I had the pleasure to talk with Don about The Cartel, his new amazing novel.
Interview with Don Winslow by Giacomo Brunoro
You are back in bookstores with a great thriller The Cartel, a novel that in my opinion is different from your previous works, in particular for your way of writing. It is more similar to The Power of the Dog (The Cartel is in fact its continuation) than to Savages. How was working on this new story?
As you alluded to, it was more a return to the style, technique and working habits of The Power of the Dog.
My works in between the two books were shorter, faster, and in a different style of language. ‘Dog’ and The Cartel are marathons; together they tell a story of over forty years in the War on Drugs and forty years of a vendetta between the two main characters, the DEA agent Art Keller and the drug lord Adan Barrera.
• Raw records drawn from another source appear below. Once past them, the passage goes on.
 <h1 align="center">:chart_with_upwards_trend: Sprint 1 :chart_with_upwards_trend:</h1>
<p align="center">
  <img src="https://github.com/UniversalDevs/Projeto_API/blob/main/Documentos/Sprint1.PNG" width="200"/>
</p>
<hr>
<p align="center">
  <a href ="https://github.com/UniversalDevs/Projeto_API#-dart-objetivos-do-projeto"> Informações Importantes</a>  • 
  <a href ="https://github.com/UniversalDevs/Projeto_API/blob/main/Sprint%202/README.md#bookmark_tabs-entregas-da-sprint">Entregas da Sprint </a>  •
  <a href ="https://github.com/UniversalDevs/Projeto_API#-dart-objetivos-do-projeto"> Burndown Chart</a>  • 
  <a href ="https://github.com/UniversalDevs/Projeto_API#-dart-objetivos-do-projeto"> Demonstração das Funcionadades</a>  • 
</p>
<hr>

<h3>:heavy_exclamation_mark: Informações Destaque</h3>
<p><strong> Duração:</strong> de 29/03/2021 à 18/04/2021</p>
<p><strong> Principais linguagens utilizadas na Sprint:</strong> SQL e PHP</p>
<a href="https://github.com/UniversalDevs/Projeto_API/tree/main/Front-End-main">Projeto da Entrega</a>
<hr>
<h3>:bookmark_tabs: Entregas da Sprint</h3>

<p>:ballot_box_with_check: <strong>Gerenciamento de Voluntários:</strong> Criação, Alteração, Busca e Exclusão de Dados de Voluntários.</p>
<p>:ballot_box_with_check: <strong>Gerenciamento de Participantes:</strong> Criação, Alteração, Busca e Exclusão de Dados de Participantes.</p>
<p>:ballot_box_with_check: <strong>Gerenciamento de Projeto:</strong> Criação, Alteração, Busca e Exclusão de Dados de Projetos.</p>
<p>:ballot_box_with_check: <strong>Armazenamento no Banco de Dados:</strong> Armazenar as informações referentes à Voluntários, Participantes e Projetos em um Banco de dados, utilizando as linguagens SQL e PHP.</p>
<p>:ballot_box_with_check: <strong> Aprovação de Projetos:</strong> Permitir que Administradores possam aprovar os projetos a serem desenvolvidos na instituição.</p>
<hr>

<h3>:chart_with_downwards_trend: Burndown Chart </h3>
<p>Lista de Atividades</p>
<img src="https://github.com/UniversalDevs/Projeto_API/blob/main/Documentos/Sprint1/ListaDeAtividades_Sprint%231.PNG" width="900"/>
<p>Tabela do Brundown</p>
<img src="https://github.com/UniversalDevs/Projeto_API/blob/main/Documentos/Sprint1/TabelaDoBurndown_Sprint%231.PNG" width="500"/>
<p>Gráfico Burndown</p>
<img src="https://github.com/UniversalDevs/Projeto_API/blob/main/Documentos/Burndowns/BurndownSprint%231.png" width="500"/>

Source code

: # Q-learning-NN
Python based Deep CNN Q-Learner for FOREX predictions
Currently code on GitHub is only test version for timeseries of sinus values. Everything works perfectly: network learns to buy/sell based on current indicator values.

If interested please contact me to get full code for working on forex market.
So I had to make sure that the two books were consistent in both content and style. I think that story should determine style – these books needed a more traditional narrative approach, because they had to explain true-to-life events over the course of many years.
I want the reader to understand what happened in Mexico, even though these are fictional works.
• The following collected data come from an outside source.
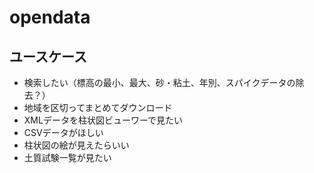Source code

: # opendata

## ユースケース

- 検索したい（標高の最小、最大、砂・粘土、年別、スパイクデータの除去？）
- 地域を区切ってまとめてダウンロード
- XMLデータを柱状図ビューワーで見たい
- CSVデータがほしい
- 柱状図の絵が見えたらいい
- 土質試験一覧が見たい
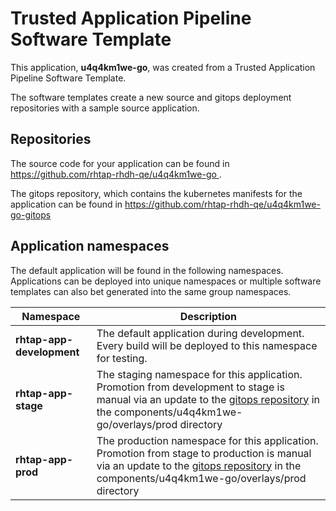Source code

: # Trusted Application Pipeline Software Template

This application, **u4q4km1we-go**, was created from a Trusted Application Pipeline Software Template.

The software templates create a new source and gitops deployment repositories with a sample source application. 

## Repositories

The source code for your application can be found in [https://github.com/rhtap-rhdh-qe/u4q4km1we-go ](https://github.com/rhtap-rhdh-qe/u4q4km1we-go ).
 
The gitops repository, which contains the kubernetes manifests for the application can be found in 
[https://github.com/rhtap-rhdh-qe/u4q4km1we-go-gitops ](https://github.com/rhtap-rhdh-qe/u4q4km1we-go-gitops ) 

## Application namespaces 

The default application will be found in the following namespaces. Applications can be deployed into unique namespaces or multiple software templates can also bet generated into the same group namespaces.  

|  Namespace   |  Description   |  
| -------- | -------- |   
| **rhtap-app-development** | The default application during development. Every build will be deployed to this namespace for testing. | 
| **rhtap-app-stage** | The staging namespace for this application. Promotion from development to stage is manual via an update to the [gitops repository](https://github.com/rhtap-rhdh-qe/u4q4km1we-go-gitops ) in the components/u4q4km1we-go/overlays/prod directory |  
| **rhtap-app-prod** | The production namespace for this application. Promotion from stage to production is manual via an update to the [gitops repository](https://github.com/rhtap-rhdh-qe/u4q4km1we-go-gitops ) in the components/u4q4km1we-go/overlays/prod directory | 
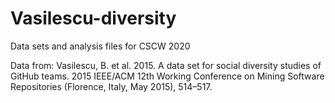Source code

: # Vasilescu-diversity

Data sets and analysis files for CSCW 2020

Data from:
Vasilescu, B. et al. 2015. A data set for social diversity studies of GitHub teams. 2015 IEEE/ACM 12th Working Conference on Mining Software Repositories (Florence, Italy, May 2015), 514–517.
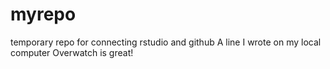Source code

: # myrepo
temporary repo for connecting rstudio and github
A line I wrote on my local computer 
Overwatch is great!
I think that The Cartel took you a lot of time for both research and documentation, is it right?
Yes, it did. The first task was just to get a grip on what happened. I went through every day in the Mexican drugs wars over a period of twelve years, and jotted down every related event that occurred, and created a chronology that ran to over 150 pages.
Then I looked for patterns, developments that could explain the headlines. When I thought I had determined that, I selected about twenty major events and then went about researching them particularly. I read a lot, talked to a lot of people. This process took years.
The odd thing about the era of The Cartel was that you could also follow the events on social media. Criminals used to try to hide their crimes, but the cartels were bragging about them on the Internet, as a means of intimidation, propaganda and, sadly, recruitment.
How was facing the world of drugs 10 years after The Power of the Dog? Have you found a different situation?
Yes, the situation was unimaginably worse. The level of violence, the militarization of the drug wars, went so far beyond the period covered in ‘Dog’. Over 100,000 people were killed – 22,000 ‘missing’ – making it one of the bloodiest conflicts in the Western hemisphere since the American Civil War.
The level of brutality – the sadism, torture, dismemberments – became just horrific, nightmarish if you didn’t know that it was all too real. Also, the fighting was on so many more fronts – all over the country, and multi-faceted, with cartels fighting each other, federal police fighting local police, and the military fighting the cartels and police allied with the cartels.
One enormous difference was that the Mexican government sent the military in – it literally was a shooting ‘War On Drugs’. Also, in this latter period, the cartels formed their own private armies, made up of special forces veterans, which escalated the violence. So you often had ex-special forces fighting current special forces.
This novel is also a way to strongly complain because what you have written is not fiction but real.
Yes, too real. Almost everything that happens in The Cartel actually happened in one form or another. So the book is very close to reality.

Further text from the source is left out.